“Uma agenda de valores de humanidade precisa ser resgatada pela escola e levada adiante em cursos que digam para as crianças o que é a Constituição, o que são direitos humanos, o que é cidadania, o respeito ao outro, os limites da liberdade”.

É o que defende a historiadora Isabel Lustosa ao TUTAMÉIA. Nesta entrevista, ela trata das razões da ascensão das ideias anti-iluministas, do papel da mídia e das elites brasileiras. Autora de da biografia “D. Pedro I” e de “Insultos Impressos, A Guerra dos Jornalistas na Independência, 1821-18232”, Lustosa fala dos 200 anos de independência, da necessidade de defesa do Arquivo Nacional e enxerga no pós-modernismo uma parcela de culpa pela regressão que vivemos. Acompanhe a íntegra no vídeo e se inscreva no TUTAMÉIA TV.
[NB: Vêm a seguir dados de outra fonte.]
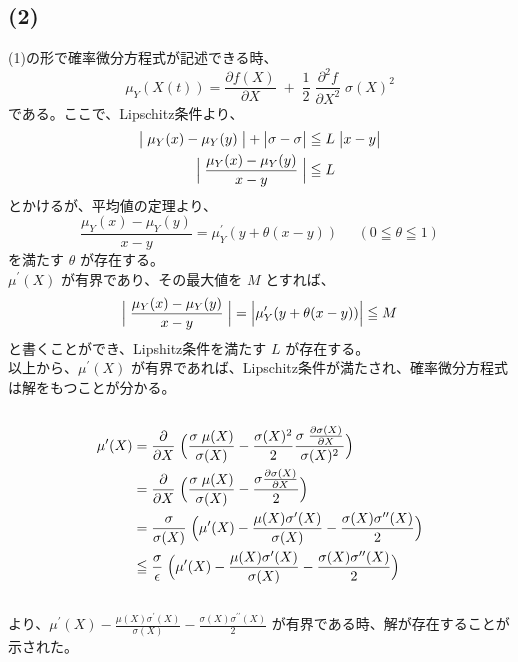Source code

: \documentclass[a4j,10pt,oneside,openany]{jsbook}
\begin{document}
\subsection*{(2)}
(1)の形で確率微分方程式が記述できる時、
\[ \mu_{Y}(X(t)) = \frac{\partial f(X)}{\partial X} \; + \; \frac{1}{2} \; \frac{{\partial} ^{2} f}{{\partial} X^2} \; \sigma(X)^2 \]
である。ここで、Lipschitz条件より、
\begin{align*}
\bigl{|} \; \mu_{Y}(x) - \mu_{Y}(y) \; \bigr{|} + \bigl{|} \sigma - \sigma \bigr{|} &\leqq L \; \bigl{|} x - y \bigr{|} \\
\Bigl{|} \; \frac{ \mu_{Y}(x) - \mu_{Y}(y) }{ x - y } \; \Bigr{|} &\leqq L
\end{align*}
とかけるが、平均値の定理より、
\[ \frac{ \mu_{Y}(x) - \mu_{Y}(y) }{ x - y } = \mu^{\prime}_{Y}(y + \theta (x - y)) \;\;\;\;\; (0 \leqq \theta \leqq 1) \]
を満たす $\theta$ が存在する。\\
$\mu^{\prime}(X)$ が有界であり、その最大値を $M$ とすれば、
\[ \Bigl{|} \; \frac{ \mu_{Y}(x) - \mu_{Y}(y) }{ x - y } \; \Bigr{|} = \Bigl{|} \mu^{\prime}_{Y}(y + \theta (x - y)) \Bigr{|} \leqq M \]
と書くことができ、Lipshitz条件を満たす $L$ が存在する。\\
以上から、$\mu^{\prime}(X)$ が有界であれば、Lipschitz条件が満たされ、確率微分方程式は解をもつことが分かる。\\
\\
\begin{align*}
\mu^{\prime}(X)	&= \frac{\partial}{\partial X} \; \Bigl{(} \frac{\sigma \; \mu (X)}{\sigma (X)}
				- \frac{\sigma (X)^2}{2} \frac{\sigma \; \frac{\partial \sigma (X)}{\partial X}}{\sigma(X)^2} \Bigr{)} \\
				&= \frac{\partial}{\partial X} \; \Bigl{(} \frac{\sigma \; \mu (X)}{\sigma (X)}
				- \frac{\sigma \frac{\partial \sigma (X)}{\partial X} }{2} \Bigr{)} \\
				&= \frac{\sigma}{\sigma (X)} \; \Bigl{(} \mu ^{\prime}(X) - \frac{\mu (X) \sigma ^{\prime} (X)}{\sigma (X)}
				- \frac{\sigma (X) \sigma ^{\prime \prime}(X)}{2} \Bigr{)} \\
				&\leqq \frac{\sigma}{\epsilon} \; \Bigl{(} \mu ^{\prime}(X) - \frac{\mu (X) \sigma ^{\prime} (X)}{\sigma (X)}
				- \frac{\sigma (X) \sigma ^{\prime \prime}(X)}{2} \Bigr{)}
\end{align*}
\\
より、$\mu ^{\prime}(X) - \frac{\mu (X) \sigma ^{\prime} (X)}{\sigma (X)} - \frac{\sigma (X) \sigma ^{\prime \prime}(X)}{2}$
が有界である時、解が存在することが示された。
\vspace{2\baselineskip}
\end{document}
“A direita soube implantar a dúvida nas mentes mais frágeis, sobre coisas que já eram assunto definido na humanidade: a terra não é plana, as vacinas fazem bem –e todo mundo tem que tomar vacina. Está provado que o homem desceu na lua. A gente fica impressionado como não atentamos para o fato de que isso era fácil. Se você pensar que isso aconteceu depois de tantos séculos do iluminismo, das coisas que foram verificadas e aceitas pela cultura ocidental… Está sendo feito hoje em países que foram os primeiros a produzir esse conhecimento. Isso é muito chocante”.

Segue a historiadora:

“Como é possível subverter essas mentes? Como é que a pessoa que se vacinou a vida toda não quer vacinar o filho? Como é que essa loucura conseguiu ser implantada em pessoas que estudaram em universidades, que viveram em países desenvolvidos? É como se fosse preciso estar o tempo todo reforçando o sentido de humanidade. Aí eu acho que o pós-modernismo teve um papel nesse abalo que a cultura ocidental sofreu. A relativização de tudo, a capacidade de questionar a verdade. Nisso os grandes e profundos intelectuais modernos têm a sua parcela de culpa”.
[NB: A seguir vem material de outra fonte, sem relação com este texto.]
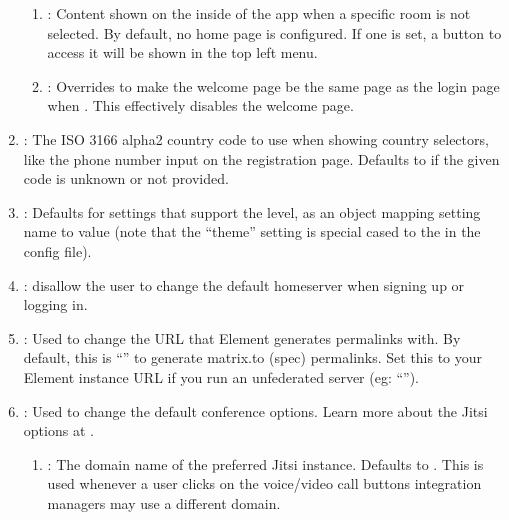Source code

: \documentclass[letterpaper,10pt,openany,oneside,english]{sphinxmanual}
\begin{document}
\begin{enumerate}
\begin{enumerate}
\item {} 
\sphinxAtStartPar
{}: Content shown on the inside of the app when a specific room is
not selected. By default, no home page is configured. If one is set, a
button to access it will be shown in the top left menu.

\item {} 
\sphinxAtStartPar
{}: Overrides  to make the welcome page be the
same page as the login page when . This effectively disables the
welcome page.

\end{enumerate}

\item {} 
\sphinxAtStartPar
{}: The ISO 3166 alpha2 country code to use when showing
country selectors, like the phone number input on the registration page.
Defaults to  if the given code is unknown or not provided.

\item {} 
\sphinxAtStartPar
{}:  Defaults for settings that support the  level,
as an object mapping setting name to value (note that the “theme” setting
is special cased to the  in the config file).

\item {} 
\sphinxAtStartPar
{}: disallow the user to change the
default homeserver when signing up or logging in.

\item {} 
\sphinxAtStartPar
{}: Used to change the URL that Element generates permalinks with.
By default, this is “” to generate matrix.to (spec) permalinks.
Set this to your Element instance URL if you run an unfederated server (eg:
“”).

\item {} 
\sphinxAtStartPar
{}: Used to change the default conference options. Learn more about the
Jitsi options at .
\begin{enumerate}
%
\item {} 
\sphinxAtStartPar
{}: The domain name of the preferred Jitsi instance. Defaults
to . This is used whenever a user clicks on the voice/video
call buttons \sphinxhyphen{} integration managers may use a different domain.


\end{enumerate}
\end{enumerate}
\end{document}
EGOÍSMO E PROJETO DIABÓLICO

Lustosa fala das ações dos ultradireitistas Steve Bannon e irmãos Koch (magnatas do petróleo). “É um projeto diabólico que se beneficia desse egoísmo do neoliberalismo para construir uma coisa monstruosa que a gente tem que preparar para não deixar eles ganharem”.

Ela alerta: “Não é só no Brasil. Em Portugal, o partido da extrema direita está crescendo e é uma coisa tão rastaquera quanto o nosso daqui. É impressionante o que esse momento novo nos revela. Como tem uma parcela da humanidade estúpida! Como uma quantidade enorme de pessoas, e até pessoas que tiveram acesso a tudo, pode ser convertida por um discurso tão tosco. Isso é algo que as pessoas de luzes –para usar a expressão do Hipólito da Costa– têm o dever de fazer. Elas têm que falar, escrever”.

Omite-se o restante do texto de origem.